§ Task goal: For the entries below, print exactly the lines between the line holding "as machine-checked closed-form" and the line holding "distinct axes --- a", inclusive, and nothing else.

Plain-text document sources
---*---

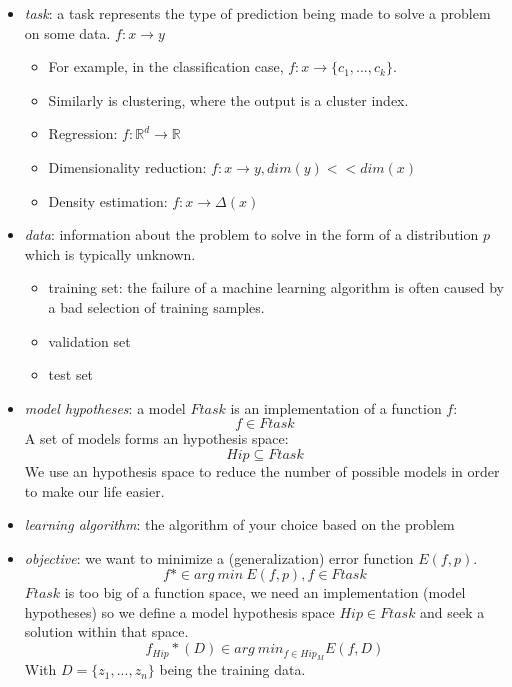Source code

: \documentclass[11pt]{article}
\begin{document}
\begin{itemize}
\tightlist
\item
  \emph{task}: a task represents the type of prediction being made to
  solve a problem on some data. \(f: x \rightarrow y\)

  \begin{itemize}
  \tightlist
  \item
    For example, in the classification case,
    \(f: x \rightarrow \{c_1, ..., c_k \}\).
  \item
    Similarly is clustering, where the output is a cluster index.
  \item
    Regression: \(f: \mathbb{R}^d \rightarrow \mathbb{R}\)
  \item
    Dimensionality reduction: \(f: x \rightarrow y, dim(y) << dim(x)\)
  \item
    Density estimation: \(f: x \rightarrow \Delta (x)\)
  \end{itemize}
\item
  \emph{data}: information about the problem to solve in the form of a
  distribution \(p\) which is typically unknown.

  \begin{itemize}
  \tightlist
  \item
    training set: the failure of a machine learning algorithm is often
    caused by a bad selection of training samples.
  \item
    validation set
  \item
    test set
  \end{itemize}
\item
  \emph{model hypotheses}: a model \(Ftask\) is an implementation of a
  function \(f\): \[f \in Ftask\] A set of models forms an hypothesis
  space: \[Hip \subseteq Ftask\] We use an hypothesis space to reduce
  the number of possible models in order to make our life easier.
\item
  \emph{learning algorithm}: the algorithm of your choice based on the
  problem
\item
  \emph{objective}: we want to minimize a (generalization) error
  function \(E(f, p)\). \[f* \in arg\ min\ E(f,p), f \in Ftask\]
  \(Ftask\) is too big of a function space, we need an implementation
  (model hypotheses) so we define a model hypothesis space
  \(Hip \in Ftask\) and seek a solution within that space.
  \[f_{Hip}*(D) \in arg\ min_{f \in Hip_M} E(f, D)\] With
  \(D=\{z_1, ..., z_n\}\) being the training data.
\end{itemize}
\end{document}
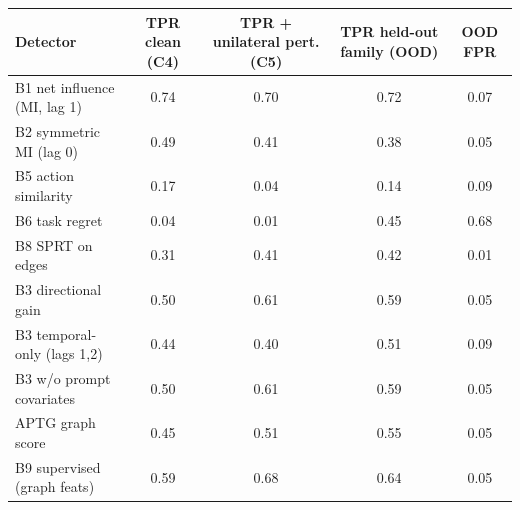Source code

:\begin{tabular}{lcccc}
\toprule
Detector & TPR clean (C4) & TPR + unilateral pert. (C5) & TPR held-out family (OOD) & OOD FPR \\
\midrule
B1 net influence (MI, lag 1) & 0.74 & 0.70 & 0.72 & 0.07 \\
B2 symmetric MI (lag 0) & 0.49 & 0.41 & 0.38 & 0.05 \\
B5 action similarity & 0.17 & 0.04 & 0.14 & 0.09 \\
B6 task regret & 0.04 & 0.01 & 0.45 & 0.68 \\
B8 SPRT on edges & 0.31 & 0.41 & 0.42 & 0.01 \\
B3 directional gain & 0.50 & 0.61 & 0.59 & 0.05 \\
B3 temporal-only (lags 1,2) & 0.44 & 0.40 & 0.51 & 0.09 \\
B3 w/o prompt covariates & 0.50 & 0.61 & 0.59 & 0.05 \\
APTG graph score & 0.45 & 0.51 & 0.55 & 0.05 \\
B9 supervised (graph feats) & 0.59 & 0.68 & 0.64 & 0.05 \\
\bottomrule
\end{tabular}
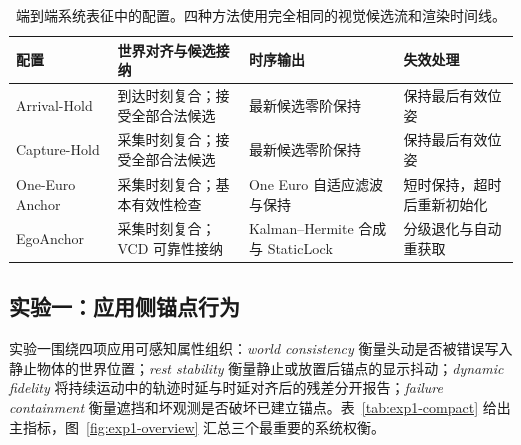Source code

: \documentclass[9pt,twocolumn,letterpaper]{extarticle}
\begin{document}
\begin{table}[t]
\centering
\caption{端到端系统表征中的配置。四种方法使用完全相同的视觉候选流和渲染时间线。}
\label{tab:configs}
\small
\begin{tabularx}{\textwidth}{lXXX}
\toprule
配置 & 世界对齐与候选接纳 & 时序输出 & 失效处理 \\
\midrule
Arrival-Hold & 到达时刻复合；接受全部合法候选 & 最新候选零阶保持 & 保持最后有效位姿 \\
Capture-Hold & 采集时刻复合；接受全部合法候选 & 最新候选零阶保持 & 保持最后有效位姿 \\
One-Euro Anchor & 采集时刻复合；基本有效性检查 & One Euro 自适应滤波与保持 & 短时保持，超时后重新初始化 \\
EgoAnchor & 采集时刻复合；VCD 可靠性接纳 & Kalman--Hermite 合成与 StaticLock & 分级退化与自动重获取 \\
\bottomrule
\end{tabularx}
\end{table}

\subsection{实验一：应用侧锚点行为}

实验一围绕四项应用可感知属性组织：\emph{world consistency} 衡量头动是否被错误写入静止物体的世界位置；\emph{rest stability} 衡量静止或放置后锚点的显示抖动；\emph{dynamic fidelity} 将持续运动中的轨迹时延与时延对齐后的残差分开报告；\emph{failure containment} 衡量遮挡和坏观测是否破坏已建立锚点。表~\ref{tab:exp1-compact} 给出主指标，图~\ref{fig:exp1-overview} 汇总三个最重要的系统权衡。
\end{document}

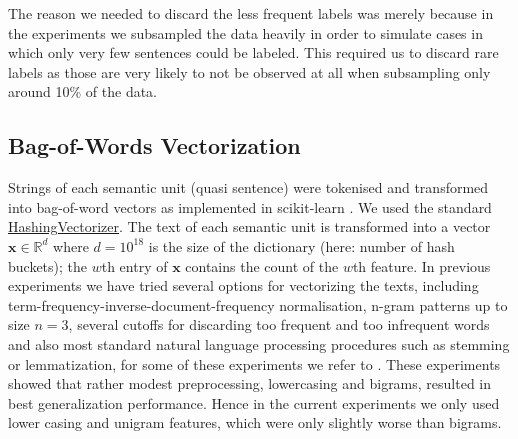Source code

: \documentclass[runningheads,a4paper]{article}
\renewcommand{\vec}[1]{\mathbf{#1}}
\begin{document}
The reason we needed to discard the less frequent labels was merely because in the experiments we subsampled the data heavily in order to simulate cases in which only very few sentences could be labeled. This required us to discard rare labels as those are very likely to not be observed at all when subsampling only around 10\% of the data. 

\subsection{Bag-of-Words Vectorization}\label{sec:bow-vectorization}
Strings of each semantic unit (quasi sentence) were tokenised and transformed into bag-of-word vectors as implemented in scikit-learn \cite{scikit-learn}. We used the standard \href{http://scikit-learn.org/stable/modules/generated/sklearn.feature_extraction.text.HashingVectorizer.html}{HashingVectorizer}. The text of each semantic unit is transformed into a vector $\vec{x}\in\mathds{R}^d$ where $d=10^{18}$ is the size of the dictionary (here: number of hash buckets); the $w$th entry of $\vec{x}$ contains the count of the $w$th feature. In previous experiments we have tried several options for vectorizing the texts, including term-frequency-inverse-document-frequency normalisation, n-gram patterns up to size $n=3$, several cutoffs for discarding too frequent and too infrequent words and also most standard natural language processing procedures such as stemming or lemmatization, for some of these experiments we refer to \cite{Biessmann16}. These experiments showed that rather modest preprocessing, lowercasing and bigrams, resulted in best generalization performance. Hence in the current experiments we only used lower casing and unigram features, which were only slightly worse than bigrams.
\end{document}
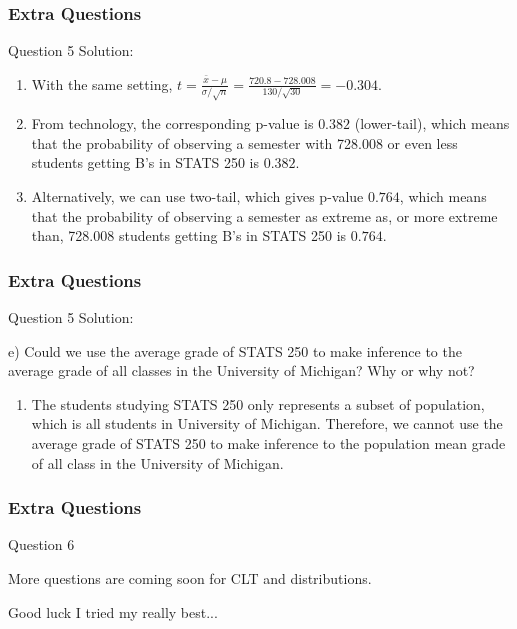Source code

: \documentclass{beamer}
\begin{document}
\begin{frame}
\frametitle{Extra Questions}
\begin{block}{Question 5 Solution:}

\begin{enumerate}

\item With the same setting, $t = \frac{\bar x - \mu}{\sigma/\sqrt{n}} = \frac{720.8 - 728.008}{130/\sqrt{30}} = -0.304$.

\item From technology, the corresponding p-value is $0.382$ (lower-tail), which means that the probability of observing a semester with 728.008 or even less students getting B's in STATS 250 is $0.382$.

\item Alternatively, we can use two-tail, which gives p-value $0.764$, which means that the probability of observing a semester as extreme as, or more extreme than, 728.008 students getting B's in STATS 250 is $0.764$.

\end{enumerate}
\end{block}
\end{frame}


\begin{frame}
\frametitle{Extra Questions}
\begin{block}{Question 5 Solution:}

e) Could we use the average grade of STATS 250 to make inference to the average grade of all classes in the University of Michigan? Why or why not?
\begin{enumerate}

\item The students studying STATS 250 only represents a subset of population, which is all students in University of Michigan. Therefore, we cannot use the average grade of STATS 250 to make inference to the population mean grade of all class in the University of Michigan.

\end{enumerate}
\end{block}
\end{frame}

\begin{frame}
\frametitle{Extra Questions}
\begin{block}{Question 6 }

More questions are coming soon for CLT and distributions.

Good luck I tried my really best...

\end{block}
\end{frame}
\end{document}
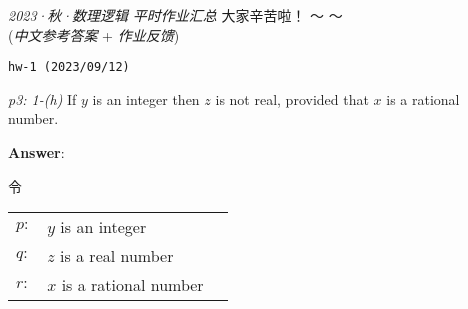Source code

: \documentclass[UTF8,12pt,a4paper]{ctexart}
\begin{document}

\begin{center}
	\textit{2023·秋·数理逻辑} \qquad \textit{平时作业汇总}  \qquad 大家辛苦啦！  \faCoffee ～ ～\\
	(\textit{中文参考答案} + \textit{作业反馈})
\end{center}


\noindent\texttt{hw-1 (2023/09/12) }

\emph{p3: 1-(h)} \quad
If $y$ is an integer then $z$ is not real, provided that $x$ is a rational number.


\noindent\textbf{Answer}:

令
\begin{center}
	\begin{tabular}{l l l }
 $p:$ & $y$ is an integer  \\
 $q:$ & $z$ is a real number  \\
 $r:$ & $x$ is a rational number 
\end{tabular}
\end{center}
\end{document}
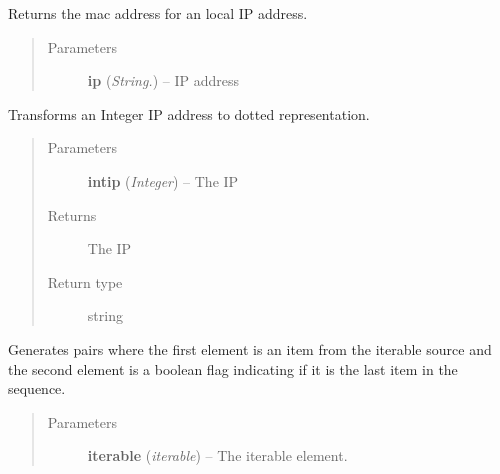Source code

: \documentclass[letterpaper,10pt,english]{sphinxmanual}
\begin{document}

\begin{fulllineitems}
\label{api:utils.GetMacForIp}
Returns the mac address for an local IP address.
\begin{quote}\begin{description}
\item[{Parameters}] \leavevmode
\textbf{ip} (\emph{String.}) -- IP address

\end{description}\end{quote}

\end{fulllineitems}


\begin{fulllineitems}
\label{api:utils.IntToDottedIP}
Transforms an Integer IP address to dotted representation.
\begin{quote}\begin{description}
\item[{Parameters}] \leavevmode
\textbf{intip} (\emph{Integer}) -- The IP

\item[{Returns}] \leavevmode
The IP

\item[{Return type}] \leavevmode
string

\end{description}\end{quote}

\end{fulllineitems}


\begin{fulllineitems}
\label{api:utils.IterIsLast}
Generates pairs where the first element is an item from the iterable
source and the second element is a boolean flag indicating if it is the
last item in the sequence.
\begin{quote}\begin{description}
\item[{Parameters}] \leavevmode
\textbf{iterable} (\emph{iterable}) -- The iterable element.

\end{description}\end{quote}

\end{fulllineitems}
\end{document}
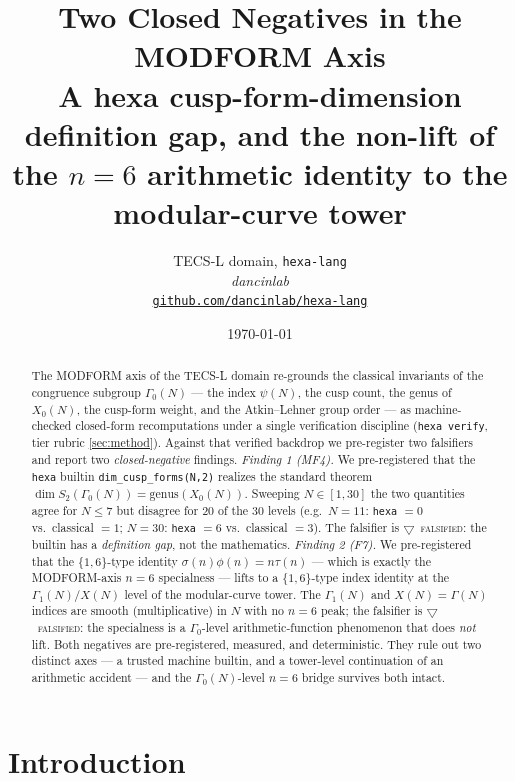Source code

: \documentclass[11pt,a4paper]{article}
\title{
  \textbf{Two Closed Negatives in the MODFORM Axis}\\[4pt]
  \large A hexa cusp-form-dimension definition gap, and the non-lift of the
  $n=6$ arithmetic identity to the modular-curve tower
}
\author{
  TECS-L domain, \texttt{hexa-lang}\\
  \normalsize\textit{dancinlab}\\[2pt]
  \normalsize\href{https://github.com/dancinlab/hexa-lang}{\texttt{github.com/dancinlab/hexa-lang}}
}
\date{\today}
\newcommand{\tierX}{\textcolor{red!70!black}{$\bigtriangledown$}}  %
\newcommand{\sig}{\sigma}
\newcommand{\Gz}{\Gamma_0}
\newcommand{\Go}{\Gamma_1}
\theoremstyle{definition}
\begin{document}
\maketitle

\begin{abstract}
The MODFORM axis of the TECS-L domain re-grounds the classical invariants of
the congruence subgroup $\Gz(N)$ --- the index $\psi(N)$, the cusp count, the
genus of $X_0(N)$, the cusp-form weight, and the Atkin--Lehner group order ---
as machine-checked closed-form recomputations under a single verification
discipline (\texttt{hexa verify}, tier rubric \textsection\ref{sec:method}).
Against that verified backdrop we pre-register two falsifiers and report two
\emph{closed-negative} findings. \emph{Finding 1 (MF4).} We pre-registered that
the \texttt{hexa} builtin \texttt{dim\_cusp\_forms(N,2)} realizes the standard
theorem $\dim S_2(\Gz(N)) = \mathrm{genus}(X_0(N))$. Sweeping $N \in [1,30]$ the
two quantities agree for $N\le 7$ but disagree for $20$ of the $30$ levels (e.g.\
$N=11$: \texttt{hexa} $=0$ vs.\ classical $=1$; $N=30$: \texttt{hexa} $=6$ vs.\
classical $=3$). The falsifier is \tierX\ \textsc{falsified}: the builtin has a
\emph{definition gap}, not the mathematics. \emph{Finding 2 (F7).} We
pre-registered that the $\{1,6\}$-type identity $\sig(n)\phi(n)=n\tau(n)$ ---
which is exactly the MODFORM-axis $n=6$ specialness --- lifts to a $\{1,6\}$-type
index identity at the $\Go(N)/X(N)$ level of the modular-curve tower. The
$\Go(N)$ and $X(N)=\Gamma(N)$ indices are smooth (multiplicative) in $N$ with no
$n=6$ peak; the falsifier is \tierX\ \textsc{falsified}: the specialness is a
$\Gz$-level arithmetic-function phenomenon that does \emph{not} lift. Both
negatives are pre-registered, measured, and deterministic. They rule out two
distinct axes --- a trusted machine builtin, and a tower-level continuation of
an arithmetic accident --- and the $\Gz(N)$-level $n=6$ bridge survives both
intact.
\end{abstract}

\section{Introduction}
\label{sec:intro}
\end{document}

---*---

§ Response area:
as machine-checked closed-form recomputations under a single verification
discipline (\texttt{hexa verify}, tier rubric \textsection\ref{sec:method}).
Against that verified backdrop we pre-register two falsifiers and report two
\emph{closed-negative} findings. \emph{Finding 1 (MF4).} We pre-registered that
the \texttt{hexa} builtin \texttt{dim\_cusp\_forms(N,2)} realizes the standard
theorem $\dim S_2(\Gz(N)) = \mathrm{genus}(X_0(N))$. Sweeping $N \in [1,30]$ the
two quantities agree for $N\le 7$ but disagree for $20$ of the $30$ levels (e.g.\
$N=11$: \texttt{hexa} $=0$ vs.\ classical $=1$; $N=30$: \texttt{hexa} $=6$ vs.\
classical $=3$). The falsifier is \tierX\ \textsc{falsified}: the builtin has a
\emph{definition gap}, not the mathematics. \emph{Finding 2 (F7).} We
pre-registered that the $\{1,6\}$-type identity $\sig(n)\phi(n)=n\tau(n)$ ---
which is exactly the MODFORM-axis $n=6$ specialness --- lifts to a $\{1,6\}$-type
index identity at the $\Go(N)/X(N)$ level of the modular-curve tower. The
$\Go(N)$ and $X(N)=\Gamma(N)$ indices are smooth (multiplicative) in $N$ with no
$n=6$ peak; the falsifier is \tierX\ \textsc{falsified}: the specialness is a
$\Gz$-level arithmetic-function phenomenon that does \emph{not} lift. Both
negatives are pre-registered, measured, and deterministic. They rule out two
distinct axes --- a trusted machine builtin, and a tower-level continuation of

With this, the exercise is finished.